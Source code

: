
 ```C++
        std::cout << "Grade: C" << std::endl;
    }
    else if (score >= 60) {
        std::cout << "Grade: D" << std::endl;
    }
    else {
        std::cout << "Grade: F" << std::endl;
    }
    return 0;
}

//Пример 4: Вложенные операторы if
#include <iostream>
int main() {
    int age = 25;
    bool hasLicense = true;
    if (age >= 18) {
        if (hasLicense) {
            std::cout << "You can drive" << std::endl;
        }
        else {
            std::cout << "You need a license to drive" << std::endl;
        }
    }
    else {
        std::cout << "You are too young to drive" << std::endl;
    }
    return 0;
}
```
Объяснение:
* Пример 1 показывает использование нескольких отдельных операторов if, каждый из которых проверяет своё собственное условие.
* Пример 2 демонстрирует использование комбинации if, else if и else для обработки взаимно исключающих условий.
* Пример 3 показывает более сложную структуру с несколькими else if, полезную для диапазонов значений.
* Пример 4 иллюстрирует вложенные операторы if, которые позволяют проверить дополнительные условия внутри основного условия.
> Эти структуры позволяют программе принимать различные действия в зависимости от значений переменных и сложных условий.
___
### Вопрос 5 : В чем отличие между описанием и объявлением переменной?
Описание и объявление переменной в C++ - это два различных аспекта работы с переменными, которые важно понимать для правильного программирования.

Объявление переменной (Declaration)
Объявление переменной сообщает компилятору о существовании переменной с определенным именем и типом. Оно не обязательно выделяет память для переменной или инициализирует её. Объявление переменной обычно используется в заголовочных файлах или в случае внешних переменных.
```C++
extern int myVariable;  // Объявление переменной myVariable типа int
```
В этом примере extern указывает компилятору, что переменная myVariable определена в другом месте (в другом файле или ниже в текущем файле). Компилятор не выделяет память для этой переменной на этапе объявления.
...
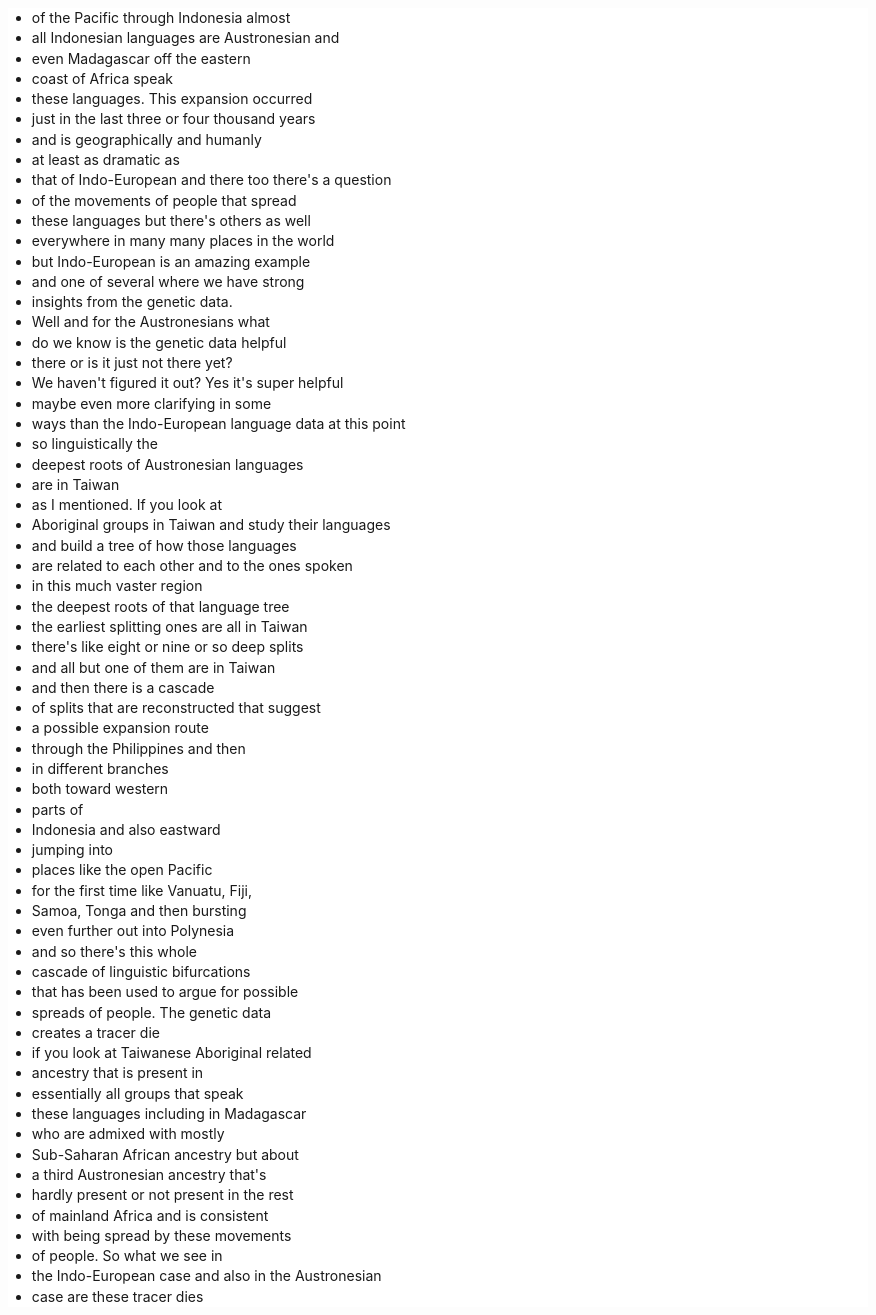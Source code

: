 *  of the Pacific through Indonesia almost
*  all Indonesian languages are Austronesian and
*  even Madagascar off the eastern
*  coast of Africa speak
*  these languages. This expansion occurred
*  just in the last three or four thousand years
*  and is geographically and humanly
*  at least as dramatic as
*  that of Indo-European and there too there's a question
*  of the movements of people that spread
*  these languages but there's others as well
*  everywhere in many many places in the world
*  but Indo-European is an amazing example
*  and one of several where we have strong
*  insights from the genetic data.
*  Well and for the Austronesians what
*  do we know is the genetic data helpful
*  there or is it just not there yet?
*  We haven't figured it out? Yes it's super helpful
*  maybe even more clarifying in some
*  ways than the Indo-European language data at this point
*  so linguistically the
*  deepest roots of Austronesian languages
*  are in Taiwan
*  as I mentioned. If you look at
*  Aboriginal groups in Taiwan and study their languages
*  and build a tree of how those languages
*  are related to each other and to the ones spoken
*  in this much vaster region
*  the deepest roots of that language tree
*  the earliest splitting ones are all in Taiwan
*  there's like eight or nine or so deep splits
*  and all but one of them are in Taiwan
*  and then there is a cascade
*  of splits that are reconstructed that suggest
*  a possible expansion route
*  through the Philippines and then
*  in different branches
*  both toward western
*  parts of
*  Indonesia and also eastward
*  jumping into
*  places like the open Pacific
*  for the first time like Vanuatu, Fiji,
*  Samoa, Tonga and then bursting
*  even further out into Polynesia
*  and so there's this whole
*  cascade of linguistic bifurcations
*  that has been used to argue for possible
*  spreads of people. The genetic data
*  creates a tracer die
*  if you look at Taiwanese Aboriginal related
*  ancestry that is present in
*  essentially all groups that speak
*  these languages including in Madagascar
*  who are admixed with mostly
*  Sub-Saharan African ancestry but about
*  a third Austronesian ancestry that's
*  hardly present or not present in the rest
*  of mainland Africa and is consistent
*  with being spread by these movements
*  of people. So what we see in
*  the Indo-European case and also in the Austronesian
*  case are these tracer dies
...
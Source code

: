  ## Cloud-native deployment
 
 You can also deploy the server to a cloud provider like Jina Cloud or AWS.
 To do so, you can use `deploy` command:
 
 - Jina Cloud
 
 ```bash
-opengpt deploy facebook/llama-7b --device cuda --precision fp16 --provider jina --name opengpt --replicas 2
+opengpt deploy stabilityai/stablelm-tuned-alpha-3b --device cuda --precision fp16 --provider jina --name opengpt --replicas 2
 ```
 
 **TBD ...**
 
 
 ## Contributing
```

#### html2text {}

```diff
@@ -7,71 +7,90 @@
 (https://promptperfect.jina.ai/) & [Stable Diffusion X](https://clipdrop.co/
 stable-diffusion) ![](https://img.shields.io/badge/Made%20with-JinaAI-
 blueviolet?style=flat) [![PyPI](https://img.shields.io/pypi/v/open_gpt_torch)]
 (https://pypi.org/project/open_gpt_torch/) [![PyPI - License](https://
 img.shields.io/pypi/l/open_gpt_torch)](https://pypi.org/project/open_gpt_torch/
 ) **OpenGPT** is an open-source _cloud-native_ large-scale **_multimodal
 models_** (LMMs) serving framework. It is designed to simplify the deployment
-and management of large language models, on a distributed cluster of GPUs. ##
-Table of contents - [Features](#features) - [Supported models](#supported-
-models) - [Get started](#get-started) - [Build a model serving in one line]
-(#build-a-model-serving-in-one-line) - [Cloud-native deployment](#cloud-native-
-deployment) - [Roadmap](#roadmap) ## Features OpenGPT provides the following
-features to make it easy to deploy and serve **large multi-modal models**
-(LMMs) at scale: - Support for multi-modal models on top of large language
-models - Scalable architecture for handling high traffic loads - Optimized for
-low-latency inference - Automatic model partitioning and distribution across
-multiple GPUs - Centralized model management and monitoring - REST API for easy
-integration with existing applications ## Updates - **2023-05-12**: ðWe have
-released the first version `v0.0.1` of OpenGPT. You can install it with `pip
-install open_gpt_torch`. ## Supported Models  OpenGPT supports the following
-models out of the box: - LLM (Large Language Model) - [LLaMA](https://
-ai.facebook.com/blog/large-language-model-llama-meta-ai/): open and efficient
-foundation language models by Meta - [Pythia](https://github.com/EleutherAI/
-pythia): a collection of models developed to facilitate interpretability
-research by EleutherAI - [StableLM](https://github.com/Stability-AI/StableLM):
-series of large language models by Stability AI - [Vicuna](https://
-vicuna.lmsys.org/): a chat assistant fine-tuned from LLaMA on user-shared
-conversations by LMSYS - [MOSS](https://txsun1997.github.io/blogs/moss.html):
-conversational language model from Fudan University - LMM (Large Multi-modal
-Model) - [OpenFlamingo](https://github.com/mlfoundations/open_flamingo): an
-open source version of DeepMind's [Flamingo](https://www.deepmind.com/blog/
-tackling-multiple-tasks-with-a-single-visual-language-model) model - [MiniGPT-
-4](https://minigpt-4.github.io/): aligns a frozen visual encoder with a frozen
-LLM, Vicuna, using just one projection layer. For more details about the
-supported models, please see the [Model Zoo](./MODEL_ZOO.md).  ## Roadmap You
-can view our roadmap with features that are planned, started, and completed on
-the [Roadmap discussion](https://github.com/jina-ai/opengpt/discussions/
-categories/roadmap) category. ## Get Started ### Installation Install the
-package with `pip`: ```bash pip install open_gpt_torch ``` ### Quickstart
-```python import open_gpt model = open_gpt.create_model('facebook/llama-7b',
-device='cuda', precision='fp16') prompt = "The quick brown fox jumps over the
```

- _Exercise details_
Please tally each line in the material above that contains "into", and let the number be your entire reply.

- _Solution below_
2